_REQUIRED WORK_
Using "propriedade" as the search string, find the matching lines below and copy them.

_Stored data_
————————
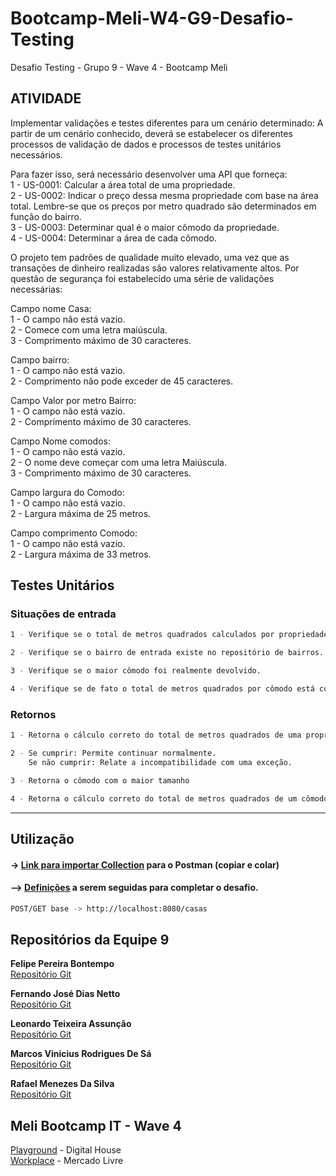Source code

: # Bootcamp-Meli-W4-G9-Desafio-Testing
Desafio Testing - Grupo 9 - Wave 4 - Bootcamp Meli

## ATIVIDADE
Implementar validações e testes diferentes para um cenário determinado: A partir de um cenário conhecido, deverá se estabelecer os diferentes processos de validação de dados e processos de testes unitários necessários.

Para fazer isso, será necessário desenvolver uma API que forneça: <br>
1 - US-0001: Calcular a área total de uma propriedade. <br>
2 - US-0002: Indicar o preço dessa mesma propriedade com base na área total. Lembre-se que os preços por metro quadrado são determinados em função do bairro. <br>
3 - US-0003: Determinar qual é o maior cômodo da propriedade. <br>
4 - US-0004: Determinar a área de cada cômodo. <br>

O projeto tem padrões de qualidade muito elevado, uma vez que as transações de dinheiro realizadas são valores relativamente altos. Por questão de segurança foi estabelecido uma série de validações necessárias:

Campo nome Casa: <br>
1 - O campo não está vazio. <br>
2 - Comece com uma letra maiúscula. <br>
3 - Comprimento máximo de 30 caracteres.<br>

Campo bairro: <br>
1 - O campo não está vazio. <br>
2 - Comprimento não pode exceder de 45 caracteres. <br>

Campo Valor por metro Bairro: <br>
1 - O campo não está vazio. <br>
2 - Comprimento máximo de 30 caracteres. <br>

Campo Nome comodos: <br>
1 - O campo não está vazio. <br>
2 - O nome deve começar com uma letra Maiúscula. <br>
3 - Comprimento máximo de 30 caracteres. <br>

Campo largura do Comodo:  <br>
1 - O campo não está vazio. <br>
2 - Largura máxima de 25 metros. <br>

Campo comprimento Comodo: <br>
1 - O campo não está vazio. <br>
2 - Largura máxima de 33 metros. <br>

## Testes Unitários

### Situações de entrada
```sh
1 - Verifique se o total de metros quadrados calculados por propriedade está correto.

2 - Verifique se o bairro de entrada existe no repositório de bairros.

3 - Verifique se o maior cômodo foi realmente devolvido.

4 - Verifique se de fato o total de metros quadrados por cômodo está correto.
```
### Retornos
```sh
1 - Retorna o cálculo correto do total de metros quadrados de uma propriedade.

2 - Se cumprir: Permite continuar normalmente.
    Se não cumprir: Relate a incompatibilidade com uma exceção.

3 - Retorna o cômodo com o maior tamanho

4 - Retorna o cálculo correto do total de metros quadrados de um cômodo.
```

***
## Utilização
#### -> [Link para importar Collection](https://www.getpostman.com/collections/4c132e593eff4288e660) para o Postman (copiar e colar)
#### —> [Definições](https://drive.google.com/file/d/11nxa2r9uXn8GwaK1F0onKU7ZcfmGFZRD/view) a serem seguidas para completar o desafio.
```sh
POST/GET base -> http://localhost:8080/casas
```

## Repositórios da Equipe 9
<b>Felipe Pereira Bontempo</b>
<br>[Repositório Git](https://github.com/fpbontempo)

<b>Fernando José Dias Netto</b>
<br>[Repositório Git](https://github.com/netto-meli/DesafioSringWave4)

<b>Leonardo Teixeira Assunção</b>
<br>[Repositório Git](https://github.com/LeoDevMeli)

<b>Marcos Vinicius Rodrigues De Sá</b>
<br>[Repositório Git](https://github.com/marcossa01)

<b>Rafael Menezes Da Silva</b>
<br>[Repositório Git](https://github.com/rafaelmenez)

## Meli Bootcamp IT - Wave 4
[Playground](https://br-playground.digitalhouse.com/login) - Digital House
<br>[Workplace](https://meli.workplace.com/) - Mercado Livre
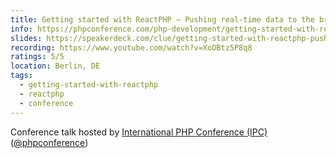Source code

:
 ```yaml
---
title: Getting started with ReactPHP – Pushing real-time data to the browser
info: https://phpconference.com/php-development/getting-started-with-reactphp-pushing-real-time-data-to-the-browser/
slides: https://speakerdeck.com/clue/getting-started-with-reactphp-pushing-real-time-data-to-the-browser-ipc19
recording: https://www.youtube.com/watch?v=XoDBtz5P8q8
ratings: 5/5
location: Berlin, DE
tags:
  - getting-started-with-reactphp
  - reactphp
  - conference
---
```

Conference talk hosted by [International PHP Conference (IPC)](https://phpconference.com/) ([@phpconference](https://twitter.com/phpconference))
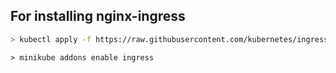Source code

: ## For installing nginx-ingress

```bash
> kubectl apply -f https://raw.githubusercontent.com/kubernetes/ingress-nginx/master/deploy/mandatory.yaml
```

```shell
> minikube addons enable ingress
```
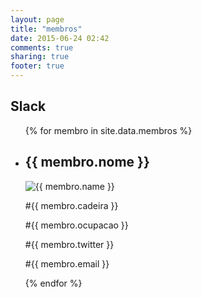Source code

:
 ```yaml
---
layout: page
title: "membros"
date: 2015-06-24 02:42
comments: true
sharing: true
footer: true
---
```


## Slack

<ul class="membros">
  {% for membro in site.data.membros %}
    <li>
    	<h2>{{ membro.nome }}</h2>
    	<img src="{{ membro.email | to_gravatar }}" alt="{{ membro.name }}" />
    	<p>#{{ membro.cadeira }}</p>
    	<p>#{{ membro.ocupacao }}</p>
    	<p>#{{ membro.twitter }}</p>
    	<p>#{{ membro.email }}</p>
    </li>
  {% endfor %}
</ul>

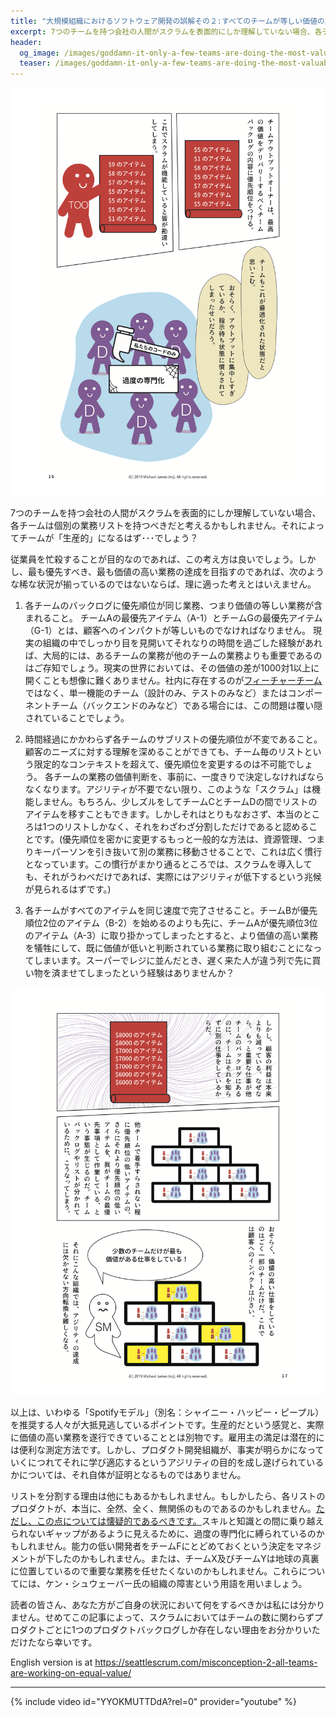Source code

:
 ```yaml
---
title: "大規模組織におけるソフトウェア開発の誤解その２:すべてのチームが等しい価値の業務に取り組んでいるか？"
excerpt: 7つのチームを持つ会社の人間がスクラムを表面的にしか理解していない場合、各チームは個別の業務リストを持つべきだと考えるかもしれません。それによってチームが「生産的」になるはず･･･でしょう？
header:
  og_image: /images/goddamn-it-only-a-few-teams-are-doing-the-most-valuable-work.png
  teaser: /images/goddamn-it-only-a-few-teams-are-doing-the-most-valuable-work.png
---
```


[![プロダクトオーナーの誤った認識 16ページ](/images/page-16.png)](/スクラム導入後も会社のアジリティが向上しない理由/)

7つのチームを持つ会社の人間がスクラムを表面的にしか理解していない場合、各チームは個別の業務リストを持つべきだと考えるかもしれません。それによってチームが「生産的」になるはず･･･でしょう？

従業員を忙殺することが目的なのであれば、この考え方は良いでしょう。しかし、最も優先すべき、最も価値の高い業務の達成を目指すのであれば、次のような稀な状況が揃っているのではないならば、理に適った考えとはいえません。

1. 各チームのバックログに優先順位が同じ業務、つまり価値の等しい業務が含まれること。 チームAの最優先アイテム（A-1）とチームGの最優先アイテム（G-1）とは、顧客へのインパクトが等しいものでなければなりません。 現実の組織の中でしっかり目を見開いてそれなりの時間を過ごした経験があれば、大局的には、あるチームの業務が他のチームの業務よりも重要であるのはご存知でしょう。現実の世界においては、その価値の差が1000対1以上に開くことも想像に難くありません。社内に存在するのが[フィーチャーチーム](https://less.works/jp/less/structure/feature-teams.html)ではなく、単一機能のチーム（設計のみ、テストのみなど）またはコンポーネントチーム（バックエンドのみなど）である場合には、この問題は覆い隠されていることでしょう。

2. 時間経過にかかわらず各チームのサブリストの優先順位が不変であること。顧客のニーズに対する理解を深めることができても、チーム毎のリストという限定的なコンテキストを超えて、優先順位を変更するのは不可能でしょう。 各チームの業務の価値判断を、事前に、一度きりで決定しなければならなくなります。アジリティが不要でない限り、このような「スクラム」は機能しません。もちろん、少しズルをしてチームCとチームDの間でリストのアイテムを移すこともできます。しかしそれはとりもなおさず、本当のところは1つのリストしかなく、それをわざわざ分割しただけであると認めることです。(優先順位を密かに変更するもっと一般的な方法は、資源管理、つまりキーパーソンを引き抜いて別の業務に移動させることで、これは広く慣行となっています。この慣行がまかり通るところでは、スクラムを導入しても、それがうわべだけであれば、実際にはアジリティが低下するという兆候が見られるはずです。)

3. 各チームがすべてのアイテムを同じ速度で完了させること。チームBが優先順位2位のアイテム（B-2）を始めるのよりも先に、チームAが優先順位3位のアイテム（A-3）に取り掛かってしまったとすると、より価値の高い業務を犠牲にして、既に価値が低いと判断されている業務に取り組むことになってしまいます。スーパーでレジに並んだとき、遅く来た人が違う列で先に買い物を済ませてしまったという経験はありませんか？

[![プロダクトオーナーの誤った認識 17ページ](/images/page-17.png)](/)

以上は、いわゆる「Spotifyモデル」（別名：シャイニー・ハッピー・ピープル）を推奨する人々が大抵見逃しているポイントです。生産的だという感覚と、実際に価値の高い業務を遂行できていることとは別物です。雇用主の満足は潜在的には便利な測定方法です。しかし、プロダクト開発組織が、事実が明らかになっていくにつれてそれに学び適応するというアジリティの目的を成し遂げられているかについては、それ自体が証明となるものではありません。

リストを分割する理由は他にもあるかもしれません。もしかしたら、各リストのプロダクトが、本当に、全然、全く、無関係のものであるのかもしれません。[ただし、この点については懐疑的であるべきです。](https://less.works/jp/less/framework/product.html)スキルと知識との間に乗り越えられないギャップがあるように見えるために、過度の専門化に縛られているのかもしれません。能力の低い開発者をチームFにとどめておくという決定をマネジメントが下したのかもしれません。または、チームX及びチームYは地球の真裏に位置しているので重要な業務を任せたくないのかもしれません。これらについてには、ケン・シュウェーバー氏の組織の障害という用語を用いましょう。

読者の皆さん、あなた方がご自身の状況において何をするべきかは私には分かりません。せめてこの記事によって、スクラムにおいてはチームの数に関わらずプロダクトごとに1つのプロダクトバックログしか存在しない理由をお分かりいただけたなら幸いです。

English version is at <https://seattlescrum.com/misconception-2-all-teams-are-working-on-equal-value/>

* * *

{% include video id="YYOKMUTTDdA?rel=0" provider="youtube" %}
————————
_RESPONSE_
1 - US-0001: Calcular a área total de uma propriedade. <br>
2 - US-0002: Indicar o preço dessa mesma propriedade com base na área total. Lembre-se que os preços por metro quadrado são determinados em função do bairro. <br>
3 - US-0003: Determinar qual é o maior cômodo da propriedade. <br>
1 - Verifique se o total de metros quadrados calculados por propriedade está correto.
1 - Retorna o cálculo correto do total de metros quadrados de uma propriedade.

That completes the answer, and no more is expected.